Convergence And Uniformity

Introduction

In some environments, groups of threads execute the same program in parallel, where efficient communication within a group is established using special primitives called convergent operations. The outcome of a convergent operation is sensitive to the set of threads that participate in it.

The intuitive picture of convergence is built around threads executing in “lock step” — a set of threads is thought of as converged if they are all executing “the same sequence of instructions together”. Such threads may diverge at a divergent branch, and they may later reconverge at some common program point.

In this intuitive picture, when converged threads execute an instruction, the resulting value is said to be uniform if it is the same in those threads, and divergent otherwise. Correspondingly, a branch is said to be a uniform branch if its condition is uniform, and it is a divergent branch otherwise.

But the assumption of lock-step execution is not necessary for describing communication at convergent operations. It also constrains the implementation (compiler as well as hardware) by overspecifying how threads execute in such a parallel environment. To eliminate this assumption:

  • We define convergence as a relation between the execution of each instruction by different threads and not as a relation between the threads themselves. This definition is reasonable for known targets and is compatible with the semantics of convergent operations in LLVM IR.

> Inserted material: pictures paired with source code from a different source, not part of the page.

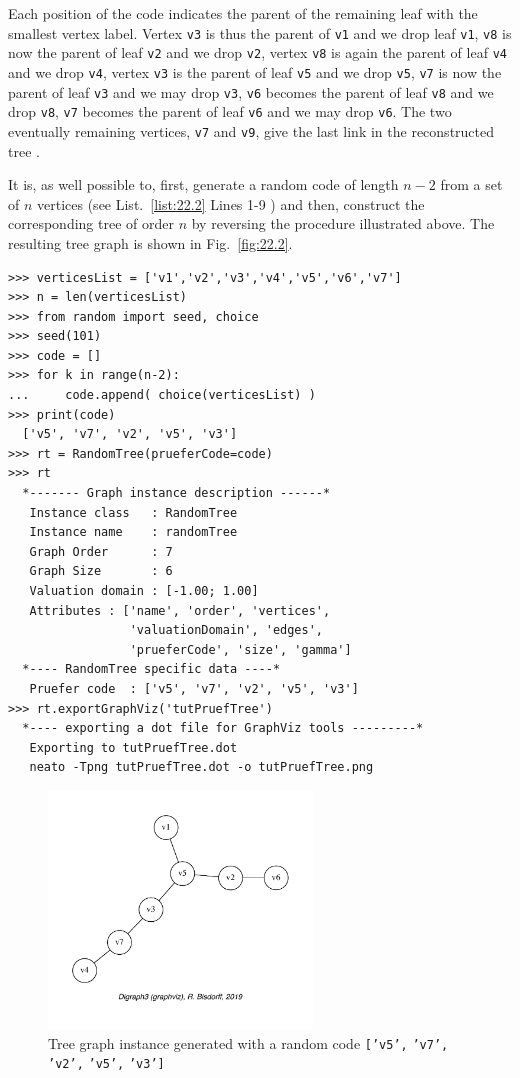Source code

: Each position of the code indicates the parent of the remaining leaf with the smallest vertex label. Vertex \texttt{v3} is thus the parent of \texttt{v1} and we drop leaf \texttt{v1}, \texttt{v8} is now the parent of leaf \texttt{v2} and we drop \texttt{v2}, vertex \texttt{v8} is again the parent of leaf \texttt{v4} and we drop \texttt{v4}, vertex \texttt{v3} is the parent of leaf \texttt{v5} and we drop \texttt{v5}, \texttt{v7} is now the parent of leaf \texttt{v3} and we may drop \texttt{v3}, \texttt{v6} becomes the parent of leaf \texttt{v8} and we drop \texttt{v8}, \texttt{v7} becomes the parent of leaf \texttt{v6} and we may drop \texttt{v6}. The two eventually remaining vertices, \texttt{v7} and \texttt{v9}, give the last link in the reconstructed tree \citep{JPB-1991}.  

It is, as well possible to, first, generate a random \Pruefer code of length $n-2$ from a set of $n$ vertices  (see List.~\vref{list:22.2} Lines 1-9 ) and then, construct the corresponding tree of order $n$ by reversing the procedure illustrated above. The resulting tree graph is shown in Fig.~\vref{fig:22.2}.
\begin{lstlisting}[caption={Generating a tree graph with a random \Pruefer code.},label=list:22.2]
>>> verticesList = ['v1','v2','v3','v4','v5','v6','v7']
>>> n = len(verticesList)
>>> from random import seed, choice
>>> seed(101)
>>> code = []
>>> for k in range(n-2):
...     code.append( choice(verticesList) )
>>> print(code)
  ['v5', 'v7', 'v2', 'v5', 'v3']
>>> rt = RandomTree(prueferCode=code)
>>> rt
  *------- Graph instance description ------*
   Instance class   : RandomTree
   Instance name    : randomTree
   Graph Order      : 7
   Graph Size       : 6
   Valuation domain : [-1.00; 1.00]
   Attributes : ['name', 'order', 'vertices',
                 'valuationDomain', 'edges',
                 'prueferCode', 'size', 'gamma']
  *---- RandomTree specific data ----*
   Pruefer code  : ['v5', 'v7', 'v2', 'v5', 'v3']
>>> rt.exportGraphViz('tutPruefTree')
  *---- exporting a dot file for GraphViz tools ---------*
   Exporting to tutPruefTree.dot
   neato -Tpng tutPruefTree.dot -o tutPruefTree.png
\end{lstlisting}
\begin{figure}[ht]
\sidecaption[t]
\includegraphics[width=7cm]{Figures/22-2-tutPruefTree.pdf}
\caption[Tree graph generated with a random \Pruefer code]{Tree graph instance generated with a random \Pruefer code \texttt{['v5',} \texttt{'v7',} \texttt{'v2',} \texttt{'v5',} \texttt{'v3']}} 
\label{fig:22.2}       %
\end{figure}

  • We also define uniformity in terms of this convergence. The output of an instruction can be examined for uniformity across multiple threads only if the corresponding executions of that instruction are converged.

This document decribes a static analysis for determining convergence at each instruction in a function. The analysis extends previous work on divergence analysis [DivergenceSPMD] to cover irreducible control-flow. The described analysis is used in LLVM to implement a UniformityAnalysis that determines the uniformity of value(s) computed at each instruction in an LLVM IR or MIR function.

[DivergenceSPMD]

Julian Rosemann, Simon Moll, and Sebastian Hack. 2021. An Abstract Interpretation for SPMD Divergence on Reducible Control Flow Graphs. Proc. ACM Program. Lang. 5, POPL, Article 31 (January 2021), 35 pages. https://doi.org/10.1145/3434312

Motivation

Divergent branches constrain program transforms such as changing the CFG or moving a convergent operation to a different point of the CFG. Performing these transformations across a divergent branch can change the sets of threads that execute convergent operations convergently. While these constraints are out of scope for this document, uniformity analysis allows these transformations to identify uniform branches where these constraints do not hold.

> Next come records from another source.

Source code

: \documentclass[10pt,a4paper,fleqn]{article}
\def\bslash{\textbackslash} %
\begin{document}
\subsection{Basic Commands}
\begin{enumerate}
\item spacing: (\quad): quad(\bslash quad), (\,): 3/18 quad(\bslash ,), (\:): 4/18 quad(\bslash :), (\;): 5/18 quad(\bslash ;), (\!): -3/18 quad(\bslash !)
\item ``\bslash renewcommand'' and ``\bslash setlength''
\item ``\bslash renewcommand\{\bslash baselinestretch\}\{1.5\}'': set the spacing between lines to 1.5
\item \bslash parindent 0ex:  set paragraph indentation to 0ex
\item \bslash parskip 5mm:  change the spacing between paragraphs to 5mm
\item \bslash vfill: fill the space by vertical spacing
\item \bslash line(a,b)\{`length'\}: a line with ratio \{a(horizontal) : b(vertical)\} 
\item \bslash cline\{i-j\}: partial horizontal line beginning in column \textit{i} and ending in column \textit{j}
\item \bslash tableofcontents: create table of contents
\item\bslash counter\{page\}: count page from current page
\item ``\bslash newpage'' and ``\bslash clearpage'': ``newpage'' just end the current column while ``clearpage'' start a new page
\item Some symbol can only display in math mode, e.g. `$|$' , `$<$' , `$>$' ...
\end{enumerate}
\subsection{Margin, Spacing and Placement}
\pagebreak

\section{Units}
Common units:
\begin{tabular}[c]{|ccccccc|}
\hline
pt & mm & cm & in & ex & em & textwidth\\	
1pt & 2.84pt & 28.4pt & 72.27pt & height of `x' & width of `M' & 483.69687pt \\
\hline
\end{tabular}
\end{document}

Uniformity is also useful by itself on targets that execute threads in groups with shared execution resources (e.g. waves, warps, or subgroups):

  • Uniform outputs can potentially be computed or stored on shared resources.

  • These targets must “linearize” a divergent branch to ensure that each side of the branch is followed by the corresponding threads in the same group. But linearization is unnecessary at uniform branches, since the whole group of threads follows either one side of the branch or the other.

Terminology

Cycles

Described in LLVM Cycle Terminology.

Closed path

Described in Closed Paths and Cycles.

Disjoint paths

Two paths in a CFG are said to be disjoint if the only nodes common to both are the start node or the end node, or both.

Join node

A join node of a branch is a node reachable along disjoint paths starting from that branch.

Diverged path

A diverged path is a path that starts from a divergent branch and either reaches a join node of the branch or reaches the end of the function without passing through any join node of the branch.

Threads and Dynamic Instances

Each occurrence of an instruction in the program source is called a static instance. When a thread executes a program, each execution of a static instance produces a distinct dynamic instance of that instruction.

Each thread produces a unique sequence of dynamic instances:

  • The sequence is generated along branch decisions and loop traversals.

  • Starts with a dynamic instance of a “first” instruction.

  • Continues with dynamic instances of successive “next” instructions.

Threads are independent; some targets may choose to execute them in groups in order to share resources when possible.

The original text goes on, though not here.